(Plain-text document sources)
• • • • • • •

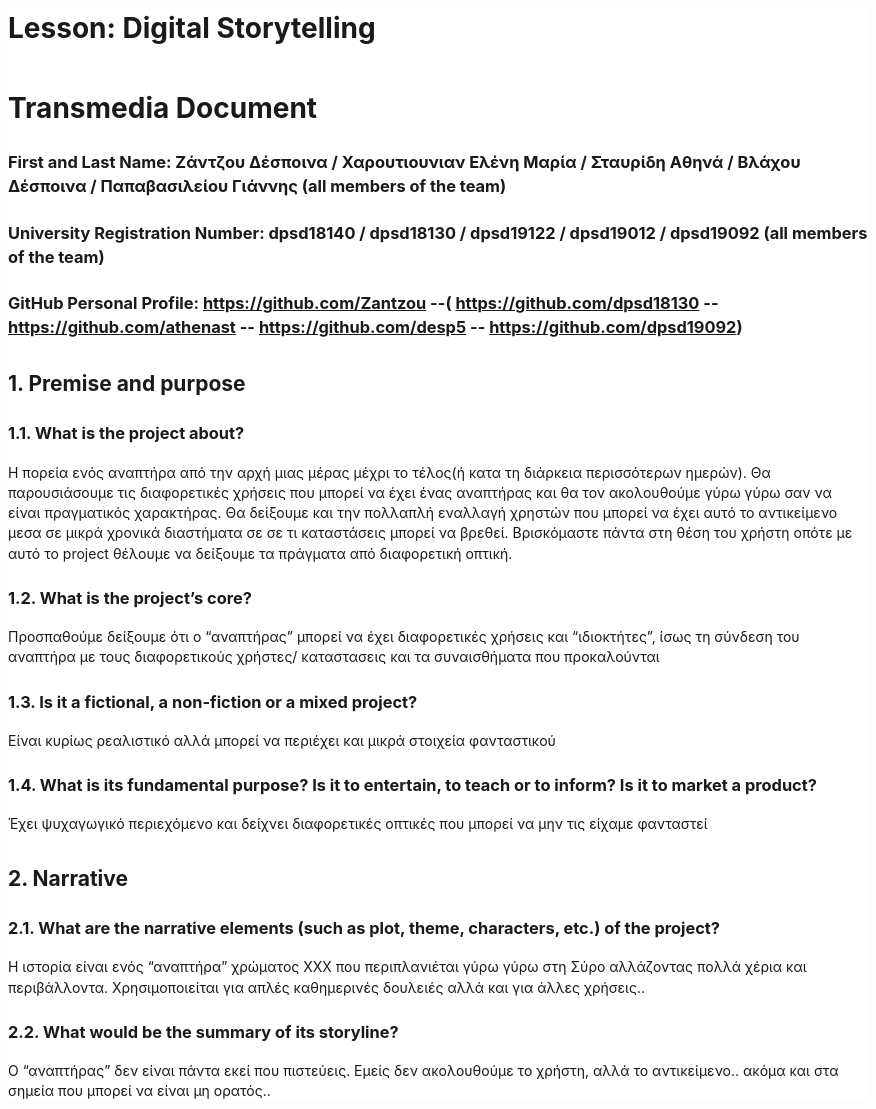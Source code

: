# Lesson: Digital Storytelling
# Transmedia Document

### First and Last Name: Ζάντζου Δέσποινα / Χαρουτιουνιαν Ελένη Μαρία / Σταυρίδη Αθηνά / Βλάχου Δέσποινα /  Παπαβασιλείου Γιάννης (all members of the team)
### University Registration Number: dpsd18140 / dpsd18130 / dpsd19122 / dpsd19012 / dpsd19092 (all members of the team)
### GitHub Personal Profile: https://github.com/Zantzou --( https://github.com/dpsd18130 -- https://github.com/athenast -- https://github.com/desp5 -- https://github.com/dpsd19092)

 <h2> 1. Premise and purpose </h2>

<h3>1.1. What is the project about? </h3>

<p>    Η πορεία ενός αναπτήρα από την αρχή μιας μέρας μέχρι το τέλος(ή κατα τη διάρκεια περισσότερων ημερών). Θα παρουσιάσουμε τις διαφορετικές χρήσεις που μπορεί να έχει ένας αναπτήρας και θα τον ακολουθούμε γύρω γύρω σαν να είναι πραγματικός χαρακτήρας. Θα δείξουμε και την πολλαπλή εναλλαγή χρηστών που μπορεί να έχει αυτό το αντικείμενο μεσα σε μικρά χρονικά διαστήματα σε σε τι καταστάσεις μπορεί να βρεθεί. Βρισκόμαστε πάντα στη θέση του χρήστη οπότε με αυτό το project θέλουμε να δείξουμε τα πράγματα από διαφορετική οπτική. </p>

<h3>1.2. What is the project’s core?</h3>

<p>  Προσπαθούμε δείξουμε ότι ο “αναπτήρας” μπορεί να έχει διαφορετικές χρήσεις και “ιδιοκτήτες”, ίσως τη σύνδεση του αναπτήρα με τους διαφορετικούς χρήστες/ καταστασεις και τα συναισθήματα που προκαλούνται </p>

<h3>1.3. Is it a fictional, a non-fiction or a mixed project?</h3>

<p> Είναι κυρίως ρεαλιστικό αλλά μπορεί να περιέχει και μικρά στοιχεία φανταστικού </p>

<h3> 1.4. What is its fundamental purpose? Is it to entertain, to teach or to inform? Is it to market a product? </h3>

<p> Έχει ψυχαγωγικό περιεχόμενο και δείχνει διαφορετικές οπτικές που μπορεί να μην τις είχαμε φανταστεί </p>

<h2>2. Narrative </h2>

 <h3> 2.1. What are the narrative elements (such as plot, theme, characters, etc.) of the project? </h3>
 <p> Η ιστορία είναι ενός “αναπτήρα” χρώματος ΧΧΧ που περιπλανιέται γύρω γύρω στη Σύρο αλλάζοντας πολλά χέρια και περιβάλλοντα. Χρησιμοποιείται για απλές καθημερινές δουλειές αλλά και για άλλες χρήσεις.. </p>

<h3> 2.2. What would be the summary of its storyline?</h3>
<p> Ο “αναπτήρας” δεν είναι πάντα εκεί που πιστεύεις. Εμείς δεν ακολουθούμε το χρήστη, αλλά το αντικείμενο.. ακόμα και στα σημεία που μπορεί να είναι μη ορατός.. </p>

• • • • • • •

> _Task goal_:
The copy you return must match the records above exactly, minus any images.

> _Task result_:
Source code

:# Lesson: Digital Storytelling
# Transmedia Document

### First and Last Name: Ζάντζου Δέσποινα / Χαρουτιουνιαν Ελένη Μαρία / Σταυρίδη Αθηνά / Βλάχου Δέσποινα /  Παπαβασιλείου Γιάννης (all members of the team)
### University Registration Number: dpsd18140 / dpsd18130 / dpsd19122 / dpsd19012 / dpsd19092 (all members of the team)
### GitHub Personal Profile: https://github.com/Zantzou --( https://github.com/dpsd18130 -- https://github.com/athenast -- https://github.com/desp5 -- https://github.com/dpsd19092)

 <h2> 1. Premise and purpose </h2>

<h3>1.1. What is the project about? </h3>

<p>    Η πορεία ενός αναπτήρα από την αρχή μιας μέρας μέχρι το τέλος(ή κατα τη διάρκεια περισσότερων ημερών). Θα παρουσιάσουμε τις διαφορετικές χρήσεις που μπορεί να έχει ένας αναπτήρας και θα τον ακολουθούμε γύρω γύρω σαν να είναι πραγματικός χαρακτήρας. Θα δείξουμε και την πολλαπλή εναλλαγή χρηστών που μπορεί να έχει αυτό το αντικείμενο μεσα σε μικρά χρονικά διαστήματα σε σε τι καταστάσεις μπορεί να βρεθεί. Βρισκόμαστε πάντα στη θέση του χρήστη οπότε με αυτό το project θέλουμε να δείξουμε τα πράγματα από διαφορετική οπτική. </p>

<h3>1.2. What is the project’s core?</h3>

<p>  Προσπαθούμε δείξουμε ότι ο “αναπτήρας” μπορεί να έχει διαφορετικές χρήσεις και “ιδιοκτήτες”, ίσως τη σύνδεση του αναπτήρα με τους διαφορετικούς χρήστες/ καταστασεις και τα συναισθήματα που προκαλούνται </p>

<h3>1.3. Is it a fictional, a non-fiction or a mixed project?</h3>

<p> Είναι κυρίως ρεαλιστικό αλλά μπορεί να περιέχει και μικρά στοιχεία φανταστικού </p>

<h3> 1.4. What is its fundamental purpose? Is it to entertain, to teach or to inform? Is it to market a product? </h3>

<p> Έχει ψυχαγωγικό περιεχόμενο και δείχνει διαφορετικές οπτικές που μπορεί να μην τις είχαμε φανταστεί </p>

<h2>2. Narrative </h2>

 <h3> 2.1. What are the narrative elements (such as plot, theme, characters, etc.) of the project? </h3>
 <p> Η ιστορία είναι ενός “αναπτήρα” χρώματος ΧΧΧ που περιπλανιέται γύρω γύρω στη Σύρο αλλάζοντας πολλά χέρια και περιβάλλοντα. Χρησιμοποιείται για απλές καθημερινές δουλειές αλλά και για άλλες χρήσεις.. </p>

<h3> 2.2. What would be the summary of its storyline?</h3>
<p> Ο “αναπτήρας” δεν είναι πάντα εκεί που πιστεύεις. Εμείς δεν ακολουθούμε το χρήστη, αλλά το αντικείμενο.. ακόμα και στα σημεία που μπορεί να είναι μη ορατός.. </p>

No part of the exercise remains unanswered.